TASK TO CARRY OUT: Look below for the line with "# standard estimators", and from there restate every line word for word until the entries end.
== INFORMATION SUPPLIED
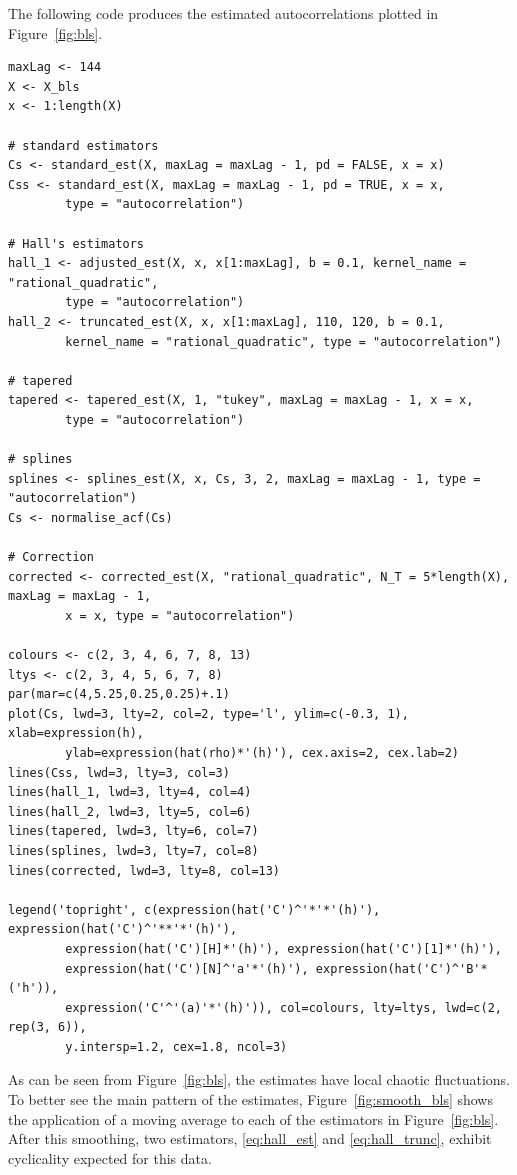 The following code produces the estimated autocorrelations plotted in
Figure~\ref{fig:bls}.

\begin{verbatim}
maxLag <- 144
X <- X_bls
x <- 1:length(X)

# standard estimators
Cs <- standard_est(X, maxLag = maxLag - 1, pd = FALSE, x = x)
Css <- standard_est(X, maxLag = maxLag - 1, pd = TRUE, x = x,
        type = "autocorrelation")

# Hall's estimators
hall_1 <- adjusted_est(X, x, x[1:maxLag], b = 0.1, kernel_name = "rational_quadratic",
        type = "autocorrelation")
hall_2 <- truncated_est(X, x, x[1:maxLag], 110, 120, b = 0.1,
        kernel_name = "rational_quadratic", type = "autocorrelation")

# tapered
tapered <- tapered_est(X, 1, "tukey", maxLag = maxLag - 1, x = x,
        type = "autocorrelation")

# splines
splines <- splines_est(X, x, Cs, 3, 2, maxLag = maxLag - 1, type = "autocorrelation")
Cs <- normalise_acf(Cs)

# Correction
corrected <- corrected_est(X, "rational_quadratic", N_T = 5*length(X), maxLag = maxLag - 1,
        x = x, type = "autocorrelation")

colours <- c(2, 3, 4, 6, 7, 8, 13)
ltys <- c(2, 3, 4, 5, 6, 7, 8)
par(mar=c(4,5.25,0.25,0.25)+.1)
plot(Cs, lwd=3, lty=2, col=2, type='l', ylim=c(-0.3, 1), xlab=expression(h),
        ylab=expression(hat(rho)*'(h)'), cex.axis=2, cex.lab=2)
lines(Css, lwd=3, lty=3, col=3)
lines(hall_1, lwd=3, lty=4, col=4)
lines(hall_2, lwd=3, lty=5, col=6)
lines(tapered, lwd=3, lty=6, col=7)
lines(splines, lwd=3, lty=7, col=8)
lines(corrected, lwd=3, lty=8, col=13)

legend('topright', c(expression(hat('C')^'*'*'(h)'), expression(hat('C')^'**'*'(h)'),
        expression(hat('C')[H]*'(h)'), expression(hat('C')[1]*'(h)'),
        expression(hat('C')[N]^'a'*'(h)'), expression(hat('C')^'B'*('h')),
        expression('C'^'(a)'*'(h)')), col=colours, lty=ltys, lwd=c(2, rep(3, 6)),
        y.intersp=1.2, cex=1.8, ncol=3)
\end{verbatim}

As can be seen from Figure~\ref{fig:bls}, the estimates have local
chaotic fluctuations. To better see the main pattern of the estimates,
Figure~\ref{fig:smooth_bls} shows the application of a moving average to
each of the estimators in Figure~\ref{fig:bls}. After this smoothing,
two estimators, \eqref{eq:hall_est} and \eqref{eq:hall_trunc}, exhibit
cyclicality expected for this data.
====
ANSWER BOX:
# standard estimators
Cs <- standard_est(X, maxLag = maxLag - 1, pd = FALSE, x = x)
Css <- standard_est(X, maxLag = maxLag - 1, pd = TRUE, x = x,
        type = "autocorrelation")

# Hall's estimators
hall_1 <- adjusted_est(X, x, x[1:maxLag], b = 0.1, kernel_name = "rational_quadratic",
        type = "autocorrelation")
hall_2 <- truncated_est(X, x, x[1:maxLag], 110, 120, b = 0.1,
        kernel_name = "rational_quadratic", type = "autocorrelation")

# tapered
tapered <- tapered_est(X, 1, "tukey", maxLag = maxLag - 1, x = x,
        type = "autocorrelation")

# splines
splines <- splines_est(X, x, Cs, 3, 2, maxLag = maxLag - 1, type = "autocorrelation")
Cs <- normalise_acf(Cs)

# Correction
corrected <- corrected_est(X, "rational_quadratic", N_T = 5*length(X), maxLag = maxLag - 1,
        x = x, type = "autocorrelation")

colours <- c(2, 3, 4, 6, 7, 8, 13)
ltys <- c(2, 3, 4, 5, 6, 7, 8)
par(mar=c(4,5.25,0.25,0.25)+.1)
plot(Cs, lwd=3, lty=2, col=2, type='l', ylim=c(-0.3, 1), xlab=expression(h),
        ylab=expression(hat(rho)*'(h)'), cex.axis=2, cex.lab=2)
lines(Css, lwd=3, lty=3, col=3)
lines(hall_1, lwd=3, lty=4, col=4)
lines(hall_2, lwd=3, lty=5, col=6)
lines(tapered, lwd=3, lty=6, col=7)
lines(splines, lwd=3, lty=7, col=8)
lines(corrected, lwd=3, lty=8, col=13)

legend('topright', c(expression(hat('C')^'*'*'(h)'), expression(hat('C')^'**'*'(h)'),
        expression(hat('C')[H]*'(h)'), expression(hat('C')[1]*'(h)'),
        expression(hat('C')[N]^'a'*'(h)'), expression(hat('C')^'B'*('h')),
        expression('C'^'(a)'*'(h)')), col=colours, lty=ltys, lwd=c(2, rep(3, 6)),
        y.intersp=1.2, cex=1.8, ncol=3)
\end{verbatim}

As can be seen from Figure~\ref{fig:bls}, the estimates have local
chaotic fluctuations. To better see the main pattern of the estimates,
Figure~\ref{fig:smooth_bls} shows the application of a moving average to
each of the estimators in Figure~\ref{fig:bls}. After this smoothing,
two estimators, \eqref{eq:hall_est} and \eqref{eq:hall_trunc}, exhibit
cyclicality expected for this data.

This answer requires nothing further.